How to deal with the tin tip in PCB wave soldering
The reason for the tin tip phenomenon of long pin components during wave soldering: During soldering, most of the flux on the PCB will be washed off as the soldering tin wets and covers the PCB surface, leaving the flux between the PCB and the tin wave. When the PCB leaves the tin wave, the flux left on the PCB will prevent the oxidation of solder. If the space between solder joints is small, there will not be much flux left in this process, so it is almost impossible to prevent solder oxidation. As a result, when the tin wave is separated from the PCB board, the solder will be oxidized and an oxide layer will be formed on the surface. In the final stage of separation, the surface tension of liquid solder will make some solder remain on the pins of the component; If this part of the solder surface is oxidized, the solder will be wrapped in the oxide layer to form a tin tip.

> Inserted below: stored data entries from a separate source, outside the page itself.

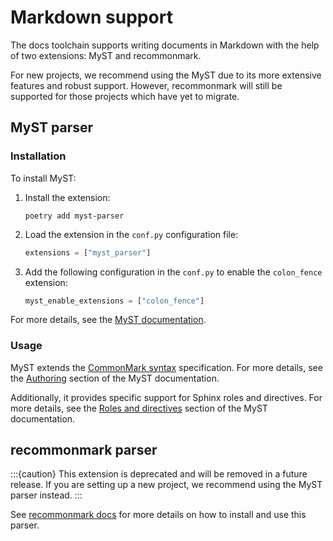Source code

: # Markdown support

The docs toolchain supports writing documents in Markdown with the help of two extensions: MyST and recommonmark.

For new projects, we recommend using the MyST due to its more extensive features and robust support. However, recommonmark will still be supported for those projects which have yet to migrate.

## MyST parser

### Installation

To install MyST:

1. Install the extension:

    ```console
    poetry add myst-parser
    ```

2. Load the extension in the  `conf.py` configuration file:

    ```python
    extensions = ["myst_parser"]
    ```

3. Add the following configuration in the  `conf.py` to enable the `colon_fence` extension:

    ```python
    myst_enable_extensions = ["colon_fence"]
    ```

For more details, see the [MyST documentation](https://myst-parser.readthedocs.io/en/latest/intro.html#/).


### Usage

MyST extends the [CommonMark syntax](https://spec.commonmark.org/) specification. For more details, see the [Authoring](https://myst-parser.readthedocs.io/en/latest/syntax/typography.html) section of the MyST documentation.

Additionally, it provides specific support for Sphinx roles and directives. For more details, see the [Roles and directives](https://myst-parser.readthedocs.io/en/latest/syntax/roles-and-directives.html#roles-directives) section of the MyST documentation.

## recommonmark parser

:::{caution}
This extension is deprecated and will be removed in a future release. If you are setting up a new project, we recommend using the MyST parser instead.
:::

See [recommonmark docs](https://recommonmark.readthedocs.io/en/latest/) for more details on how to install and use this parser.

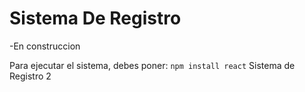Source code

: <h1>Sistema De Registro</h1>

-En construccion

Para ejecutar el sistema, debes poner:
```npm install react```
Sistema de Registro 2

If there is a large area covered with soldering tin and almost no flux can help prevent oxidation, this phenomenon will be more obvious. Therefore, we can understand why long pins are more likely to lead to tin tips, because only the flux left on the PCB surface can help prevent oxidation. In the process of separating the PCB from the tin wave, because long pins are far away from the PCB surface, the anti oxidation effect of the flux on the pins on the PCB surface is significantly reduced. Similarly, tin tips are also easy to occur in places with large pad areas on PCB boards. Due to the heat dissipation effect, the solder joints on the shielding cover are also prone to tin tips. If the heat brought by soldering tin to the solder joint is quickly absorbed by the shielding cover, the soldering tin will almost solidify immediately after being separated from the tin wave. As a result, the solidified tin cannot flow back to the solder joint to form a tin tip.

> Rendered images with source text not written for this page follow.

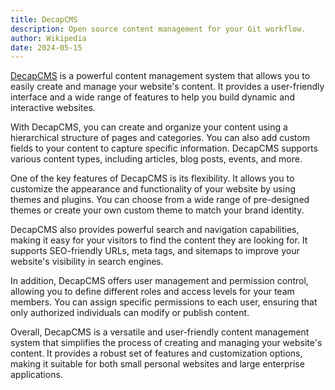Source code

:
 ```yaml
---
title: DecapCMS
description: Open source content management for your Git workflow.
author: Wikipedia
date: 2024-05-15
---
```

[DecapCMS](https://decapcms.org/) is a powerful content management system that allows you to easily create and manage your website's content. It provides a user-friendly interface and a wide range of features to help you build dynamic and interactive websites.

With DecapCMS, you can create and organize your content using a hierarchical structure of pages and categories. You can also add custom fields to your content to capture specific information. DecapCMS supports various content types, including articles, blog posts, events, and more.

One of the key features of DecapCMS is its flexibility. It allows you to customize the appearance and functionality of your website by using themes and plugins. You can choose from a wide range of pre-designed themes or create your own custom theme to match your brand identity.

DecapCMS also provides powerful search and navigation capabilities, making it easy for your visitors to find the content they are looking for. It supports SEO-friendly URLs, meta tags, and sitemaps to improve your website's visibility in search engines.

In addition, DecapCMS offers user management and permission control, allowing you to define different roles and access levels for your team members. You can assign specific permissions to each user, ensuring that only authorized individuals can modify or publish content.

Overall, DecapCMS is a versatile and user-friendly content management system that simplifies the process of creating and managing your website's content. It provides a robust set of features and customization options, making it suitable for both small personal websites and large enterprise applications.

Solution to tin tip phenomenon of long lead components during wave soldering: make the extended component pins shorter, so that the flux left on the PCB can still play an anti oxidation role. Generally speaking, increasing the amount of flux will not work because the flux is likely to be washed off when the PCBA passes the tin wave; Of course, more flux is helpful for wetting the pad; If the flux with strong adsorption on PCB is used, it may help prevent tin tip phenomenon. When PCB passes through tin wave, adding inert gas to cover or create an environment conducive to reducing oxidation can also avoid tin tip phenomenon. If the solder tip is caused by the heat dissipation effect near the solder joint, the solder joint design should be optimized.